I wonder what material can NOT be used to study the role of women in society and whether the studies already cover enough. Odd that this is what the interviewed professor first thought about. Well, it must be utterly interesting ;)
They have a page on donations here, nothing specific about the library but I'm sure you could specify that a donation is for the library.
Kyzia said some of it should get to ibiblio, and since some of it is from the 19th century, that's eminently reasonable. That "very little science fiction" includes authors like Jules Verne, whose stuff is already available online, courtesy of Project Gutenberg. And while we're visiting the 19th century, though the article doesn't mention him, also freely available are the works of H.G. Wells.
Who's responsible for preserving information if the copyright holder doesn't do it? There's a lot of material generated over the past century that's turning to dust, or has been shoveled into landfills (many MGM props/old negatives were THROWN AWAY by the studio in the 70's to save space...)
With this mania about preventing copies, I can see a day when NOBODY can benefit from when copyright expires on an item, because it's long mouldered away, neglected by it's owner, and locked away from those who would have preserved it. Really, copyright should be shortened to a reasonable period, or else compulsory licensing to libraries and archives should be part of the deal, in order to ensure that the stuff the copyright owner makes money off of today can be enjoyed by the public tommorrow.
After all, the intent of copyright was to ensure the public had access to creative works, but making sure the creator had an incentive (ie, they got paid) to release their work and profit by it. But the key intent is to make sure that the work is acessible to all, so that the public as a whole can benefit. After all, that's why we have libraries, so that the society as a whole can be enriched.

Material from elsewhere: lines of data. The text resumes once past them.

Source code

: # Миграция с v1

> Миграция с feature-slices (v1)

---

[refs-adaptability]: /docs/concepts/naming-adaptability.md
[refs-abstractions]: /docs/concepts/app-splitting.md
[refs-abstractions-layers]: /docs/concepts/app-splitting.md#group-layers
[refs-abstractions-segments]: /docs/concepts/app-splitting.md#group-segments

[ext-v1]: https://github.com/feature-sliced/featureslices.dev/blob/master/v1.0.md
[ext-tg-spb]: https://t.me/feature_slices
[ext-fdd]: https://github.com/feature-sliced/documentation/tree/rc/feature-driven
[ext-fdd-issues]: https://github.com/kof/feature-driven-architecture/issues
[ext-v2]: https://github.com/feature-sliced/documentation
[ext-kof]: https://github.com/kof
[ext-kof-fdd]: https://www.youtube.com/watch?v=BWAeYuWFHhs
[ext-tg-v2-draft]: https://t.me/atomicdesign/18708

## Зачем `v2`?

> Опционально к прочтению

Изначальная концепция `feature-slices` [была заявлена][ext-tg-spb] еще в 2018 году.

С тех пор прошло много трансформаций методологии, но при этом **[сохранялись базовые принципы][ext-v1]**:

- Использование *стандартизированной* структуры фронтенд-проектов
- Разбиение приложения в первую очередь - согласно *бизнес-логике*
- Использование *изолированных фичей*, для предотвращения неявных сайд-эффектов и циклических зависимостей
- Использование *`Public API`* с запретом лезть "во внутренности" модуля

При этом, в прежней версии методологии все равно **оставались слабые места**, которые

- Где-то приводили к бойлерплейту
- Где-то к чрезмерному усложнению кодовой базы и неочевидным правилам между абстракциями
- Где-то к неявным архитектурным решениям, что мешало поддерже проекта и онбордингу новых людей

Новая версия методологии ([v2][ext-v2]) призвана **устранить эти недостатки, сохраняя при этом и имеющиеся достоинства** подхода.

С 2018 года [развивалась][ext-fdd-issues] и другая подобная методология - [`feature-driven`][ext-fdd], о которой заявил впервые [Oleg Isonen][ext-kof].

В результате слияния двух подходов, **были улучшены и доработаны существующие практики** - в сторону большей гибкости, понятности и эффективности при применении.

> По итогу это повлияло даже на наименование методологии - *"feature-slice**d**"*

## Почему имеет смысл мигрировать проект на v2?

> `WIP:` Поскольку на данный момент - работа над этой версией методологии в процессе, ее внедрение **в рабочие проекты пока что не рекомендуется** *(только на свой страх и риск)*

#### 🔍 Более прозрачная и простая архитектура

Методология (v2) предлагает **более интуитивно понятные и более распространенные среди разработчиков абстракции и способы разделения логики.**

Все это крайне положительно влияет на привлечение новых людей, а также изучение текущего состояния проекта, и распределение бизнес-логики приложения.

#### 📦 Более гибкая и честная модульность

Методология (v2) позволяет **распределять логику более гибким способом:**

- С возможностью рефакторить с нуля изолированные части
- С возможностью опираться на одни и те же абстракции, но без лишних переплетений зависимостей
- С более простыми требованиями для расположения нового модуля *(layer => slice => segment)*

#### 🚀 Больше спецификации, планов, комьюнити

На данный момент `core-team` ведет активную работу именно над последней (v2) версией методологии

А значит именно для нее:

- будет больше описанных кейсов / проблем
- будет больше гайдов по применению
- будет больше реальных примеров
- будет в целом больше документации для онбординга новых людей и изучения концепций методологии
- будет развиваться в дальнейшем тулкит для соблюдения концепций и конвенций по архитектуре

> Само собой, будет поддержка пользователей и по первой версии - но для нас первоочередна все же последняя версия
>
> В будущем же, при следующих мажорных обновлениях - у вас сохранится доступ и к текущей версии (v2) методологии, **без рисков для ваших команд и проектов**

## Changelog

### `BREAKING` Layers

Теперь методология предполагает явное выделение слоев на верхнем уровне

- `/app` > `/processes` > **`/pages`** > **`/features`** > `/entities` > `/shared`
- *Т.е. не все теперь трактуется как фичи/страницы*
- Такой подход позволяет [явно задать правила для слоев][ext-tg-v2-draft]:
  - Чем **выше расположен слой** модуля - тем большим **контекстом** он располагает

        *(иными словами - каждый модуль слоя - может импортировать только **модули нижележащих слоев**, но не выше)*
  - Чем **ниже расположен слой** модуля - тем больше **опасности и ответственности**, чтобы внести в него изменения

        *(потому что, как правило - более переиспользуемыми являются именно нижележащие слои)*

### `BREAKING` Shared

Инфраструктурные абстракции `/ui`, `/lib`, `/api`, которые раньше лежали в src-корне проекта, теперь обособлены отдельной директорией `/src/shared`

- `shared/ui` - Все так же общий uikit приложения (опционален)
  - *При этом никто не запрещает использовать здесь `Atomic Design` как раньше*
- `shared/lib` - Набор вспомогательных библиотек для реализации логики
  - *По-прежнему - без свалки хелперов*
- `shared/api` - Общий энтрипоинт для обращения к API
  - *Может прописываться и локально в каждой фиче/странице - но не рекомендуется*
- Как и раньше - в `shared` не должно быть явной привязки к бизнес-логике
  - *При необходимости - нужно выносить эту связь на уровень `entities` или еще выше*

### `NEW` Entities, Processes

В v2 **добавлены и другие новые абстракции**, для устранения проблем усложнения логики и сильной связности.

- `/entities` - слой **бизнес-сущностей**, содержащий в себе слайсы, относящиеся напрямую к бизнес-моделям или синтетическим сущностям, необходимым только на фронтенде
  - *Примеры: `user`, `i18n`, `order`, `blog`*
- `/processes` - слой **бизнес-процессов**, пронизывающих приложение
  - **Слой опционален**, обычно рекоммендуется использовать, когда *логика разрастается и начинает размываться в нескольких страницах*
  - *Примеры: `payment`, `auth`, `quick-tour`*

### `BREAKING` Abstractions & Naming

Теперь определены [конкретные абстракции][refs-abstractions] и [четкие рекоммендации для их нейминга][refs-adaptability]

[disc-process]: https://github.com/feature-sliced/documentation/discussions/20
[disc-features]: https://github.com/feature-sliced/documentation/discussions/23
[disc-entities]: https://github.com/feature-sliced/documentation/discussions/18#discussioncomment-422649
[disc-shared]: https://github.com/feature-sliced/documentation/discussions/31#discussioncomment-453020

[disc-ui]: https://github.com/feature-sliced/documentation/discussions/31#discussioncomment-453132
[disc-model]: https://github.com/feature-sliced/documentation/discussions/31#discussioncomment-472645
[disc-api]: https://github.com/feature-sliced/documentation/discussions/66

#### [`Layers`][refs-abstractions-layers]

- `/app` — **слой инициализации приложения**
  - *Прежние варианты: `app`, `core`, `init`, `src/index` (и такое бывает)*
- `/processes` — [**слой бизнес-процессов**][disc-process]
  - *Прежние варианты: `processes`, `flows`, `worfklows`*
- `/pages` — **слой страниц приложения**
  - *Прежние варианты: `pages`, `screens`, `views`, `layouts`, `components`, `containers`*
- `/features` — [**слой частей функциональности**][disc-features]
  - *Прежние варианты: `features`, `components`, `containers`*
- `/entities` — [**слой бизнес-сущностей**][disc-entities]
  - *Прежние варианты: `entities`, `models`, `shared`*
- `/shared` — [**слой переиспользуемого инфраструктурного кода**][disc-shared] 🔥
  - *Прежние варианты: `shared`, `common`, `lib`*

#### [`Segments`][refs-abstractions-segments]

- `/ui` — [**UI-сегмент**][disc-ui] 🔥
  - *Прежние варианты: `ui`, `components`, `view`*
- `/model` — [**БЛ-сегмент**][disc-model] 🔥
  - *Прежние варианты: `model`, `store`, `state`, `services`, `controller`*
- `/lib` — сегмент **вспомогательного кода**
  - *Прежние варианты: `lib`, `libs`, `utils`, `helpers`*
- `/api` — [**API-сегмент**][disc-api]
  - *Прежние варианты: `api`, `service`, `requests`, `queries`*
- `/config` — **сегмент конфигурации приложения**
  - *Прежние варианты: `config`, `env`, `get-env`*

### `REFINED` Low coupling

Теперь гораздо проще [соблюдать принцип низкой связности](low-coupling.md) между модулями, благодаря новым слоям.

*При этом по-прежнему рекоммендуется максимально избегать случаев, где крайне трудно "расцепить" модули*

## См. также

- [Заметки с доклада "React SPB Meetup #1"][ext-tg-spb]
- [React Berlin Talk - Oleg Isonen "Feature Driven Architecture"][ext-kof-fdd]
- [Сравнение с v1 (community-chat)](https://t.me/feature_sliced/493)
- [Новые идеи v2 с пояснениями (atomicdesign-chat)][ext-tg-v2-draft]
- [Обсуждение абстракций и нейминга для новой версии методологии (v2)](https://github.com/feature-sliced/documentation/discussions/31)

Unfortunately, there are some who believe the exact opposite, that money should come before the public good... and they can afford to hire politicians to write laws that enforce that belief, and the lawyers to make it stick. The irony here is that corporations too were created for the public good.
And it doesn't look like any concrete reform is going to come out of Enron and Worldcom. We really need to address the issue of corporations divorcing themselves from the rest of society, and acting as if they're above the law. Perhaps we need to go back to chartering corporations with specific aims that can benefit the public, by power of the state legislatures again?
I've been looking forward to the first book of his 'noughties trilogy'. As well as the slow progression (but certainly inevitable!) of Neuromancer and the Zen Differential, based on Count Zero, to the silver screen.
A big sigh of relief, and what a big boon to our understanding of the past's view of the future, it's now when hindsight truly makes the hopes and fears of past people known.
they made me do it
A similar donation was made in 1970 by Judith Merril to the Toronto Public Library. It's a reference library so they don't lend books(bastards).
A contemporary of Asimov, Leiber, Pohl and others she donated around 5000 items. The collection is now about 57000 items; Novels, Anthologies, Essays and more. What's really neat about the whole thing is that it's housed in a standard Toronto public library and anyone can use their services.
anyway...
J:)
Oh well, no point in steering now.
At 35,000 volumes, that donation certainly makes the Calgary collection larger than the MIT Science Fiction Society's collection. The MITSFS Collection has approximately 25,000 volumes, and is growing. I guess when the Gibson Donation is processed and shelved, it would take away the MITSFS's status as the world's largest open-shelved science fiction collection.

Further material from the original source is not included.